Run the installer, which will run pre-flight checks to ensure compatible environment:

$ sudo ./prediction-guard-platform install --license license.yaml

Provide a password for the local admin console. This is rarely used, but can be helpful for updating certain fields for offline systems.

The installer will run through a series of pre-flight checks to ensure compatibility. If any of the pre-flight checks fail, a message will be displayed regarding which checks are failing. Either attempt to address and resolve the issue (some are related to available disk space, performance, etc.) or reach out to your Prediction Guard account representative for assistance.

Once the installer has completed, proceed to step 4.

Shell into the system to run the bootstrap command:

$ sudo ./prediction-guard-platform shell

Retrieve the bootstrap command from admin.predictionguard.com by navigating to Systems, then clicking the Deploy button in the row of the system you wish to deploy. Click the Copy button above the deploy command and proceed to step 6.
Paste the bootstrap command into the terminal where you are shelled into the system. This will install your authentication token and begin the initial bootstrapping of Prediction Guard services. After a few minutes, feel free to check the installation by checking the running pods in the predictionguard namespace:

$ kubectl get pods -n predictionguard

You should see running pods in the namespace, including pg-inside indicating that the system has been successfully installed. The system should also show as Healthy in the Admin Console.
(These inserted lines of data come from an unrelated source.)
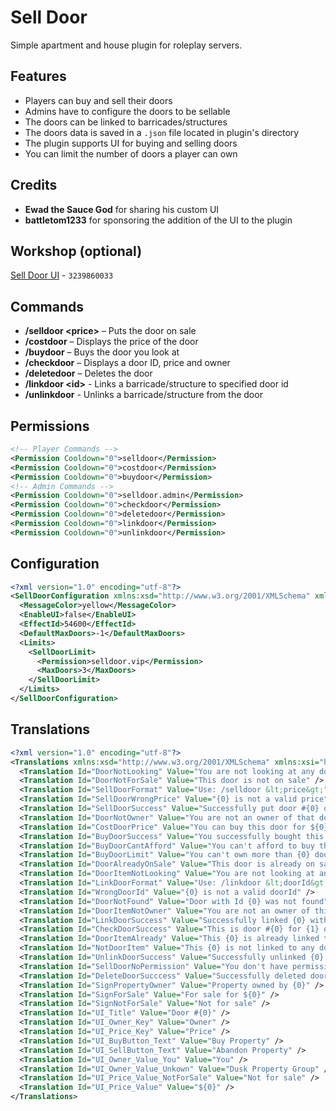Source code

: # Sell Door
Simple apartment and house plugin for roleplay servers.

## Features
* Players can buy and sell their doors
* Admins have to configure the doors to be sellable
* The doors can be linked to barricades/structures
* The doors data is saved in a `.json` file located in plugin's directory
* The plugin supports UI for buying and selling doors
* You can limit the number of doors a player can own

## Credits
* **Ewad the Sauce God** for sharing his custom UI
* **battletom1233** for sponsoring the addition of the UI to the plugin

## Workshop (optional)
[Sell Door UI](https://steamcommunity.com/sharedfiles/filedetails/?id=3239860033) - `3239860033`

## Commands
* **/selldoor <price\>** – Puts the door on sale
* **/costdoor** – Displays the price of the door
* **/buydoor** – Buys the door you look at
* **/checkdoor** – Displays a door ID, price and owner
* **/deletedoor** – Deletes the door
* **/linkdoor \<id\>** - Links a barricade/structure to specified door id
* **/unlinkdoor** - Unlinks a barricade/structure from the door

## Permissions
```xml
<!-- Player Commands -->
<Permission Cooldown="0">selldoor</Permission>
<Permission Cooldown="0">costdoor</Permission>
<Permission Cooldown="0">buydoor</Permission>
<!-- Admin Commands -->
<Permission Cooldown="0">selldoor.admin</Permission>
<Permission Cooldown="0">checkdoor</Permission>
<Permission Cooldown="0">deletedoor</Permission>
<Permission Cooldown="0">linkdoor</Permission>
<Permission Cooldown="0">unlinkdoor</Permission>
```

## Configuration
```xml
<?xml version="1.0" encoding="utf-8"?>
<SellDoorConfiguration xmlns:xsd="http://www.w3.org/2001/XMLSchema" xmlns:xsi="http://www.w3.org/2001/XMLSchema-instance">
  <MessageColor>yellow</MessageColor>
  <EnableUI>false</EnableUI>
  <EffectId>54600</EffectId>
  <DefaultMaxDoors>-1</DefaultMaxDoors>
  <Limits>
    <SellDoorLimit>
      <Permission>selldoor.vip</Permission>
      <MaxDoors>3</MaxDoors>
    </SellDoorLimit>
  </Limits>
</SellDoorConfiguration>
```

## Translations
```xml
<?xml version="1.0" encoding="utf-8"?>
<Translations xmlns:xsd="http://www.w3.org/2001/XMLSchema" xmlns:xsi="http://www.w3.org/2001/XMLSchema-instance">
  <Translation Id="DoorNotLooking" Value="You are not looking at any door" />
  <Translation Id="DoorNotForSale" Value="This door is not on sale" />
  <Translation Id="SellDoorFormat" Value="Use: /selldoor &lt;price&gt;" />
  <Translation Id="SellDoorWrongPrice" Value="{0} is not a valid price" />
  <Translation Id="SellDoorSuccess" Value="Successfully put door #{0} on sale for ${1}" />
  <Translation Id="DoorNotOwner" Value="You are not an owner of that door" />
  <Translation Id="CostDoorPrice" Value="You can buy this door for ${0}" />
  <Translation Id="BuyDoorSuccess" Value="You successfully bought this door for ${0}" />
  <Translation Id="BuyDoorCantAfford" Value="You can't afford to buy this door. It costs: ${0}" />
  <Translation Id="BuyDoorLimit" Value="You can't own more than {0} doors!" />
  <Translation Id="DoorAlreadyOnSale" Value="This door is already on sale" />
  <Translation Id="DoorItemNotLooking" Value="You are not looking at any barricade or structure" />
  <Translation Id="LinkDoorFormat" Value="Use: /linkdoor &lt;doorId&gt;" />
  <Translation Id="WrongDoorId" Value="{0} is not a valid doorId" />
  <Translation Id="DoorNotFound" Value="Door with Id {0} was not found" />
  <Translation Id="DoorItemNotOwner" Value="You are not an owner of this {0}" />
  <Translation Id="LinkDoorSuccess" Value="Successfully linked {0} with door #{1}" />
  <Translation Id="CheckDoorSuccess" Value="This is door #{0} for {1} owned by {2}" />
  <Translation Id="DoorItemAlready" Value="This {0} is already linked to door" />
  <Translation Id="NotDoorItem" Value="This {0} is not linked to any door" />
  <Translation Id="UnlinkDoorSuccess" Value="Successfully unlinked {0} with door #{1}" />
  <Translation Id="SellDoorNoPermission" Value="You don't have permission to add a new door on sale" />
  <Translation Id="DeleteDoorSucccess" Value="Successfully deleted door #{0} with {1} items" />
  <Translation Id="SignPropertyOwner" Value="Property owned by {0}" />
  <Translation Id="SignForSale" Value="For sale for ${0}" />
  <Translation Id="SignNotForSale" Value="Not for sale" />
  <Translation Id="UI_Title" Value="Door #{0}" />
  <Translation Id="UI_Owner_Key" Value="Owner" />
  <Translation Id="UI_Price_Key" Value="Price" />
  <Translation Id="UI_BuyButton_Text" Value="Buy Property" />
  <Translation Id="UI_SellButton_Text" Value="Abandon Property" />
  <Translation Id="UI_Owner_Value_You" Value="You" />
  <Translation Id="UI_Owner_Value_Unkown" Value="Dusk Property Group" />
  <Translation Id="UI_Price_Value_NotForSale" Value="Not for sale" />
  <Translation Id="UI_Price_Value" Value="${0}" />
</Translations>
```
Deploy any desired AI models from the Models page in the Admin Console. Pay attention to any settings around number of AI accelerators, CPU and memory allocation to the model and ensure it fits within your VM/machine.

Configuring Ingress and Reverse Proxy

Prediction Guard comes preconfigured for NGINX and a default Ingress which can be enabled on the system within the Edit section of the Systems page. Here you can configure the desired domain names and have NGINX deploy into the predictionguard namespace with preconfigured settings for the Prediction Guard API. Then, simply ensure that your DNS entry is routable to the ingress IP on your VM/machine.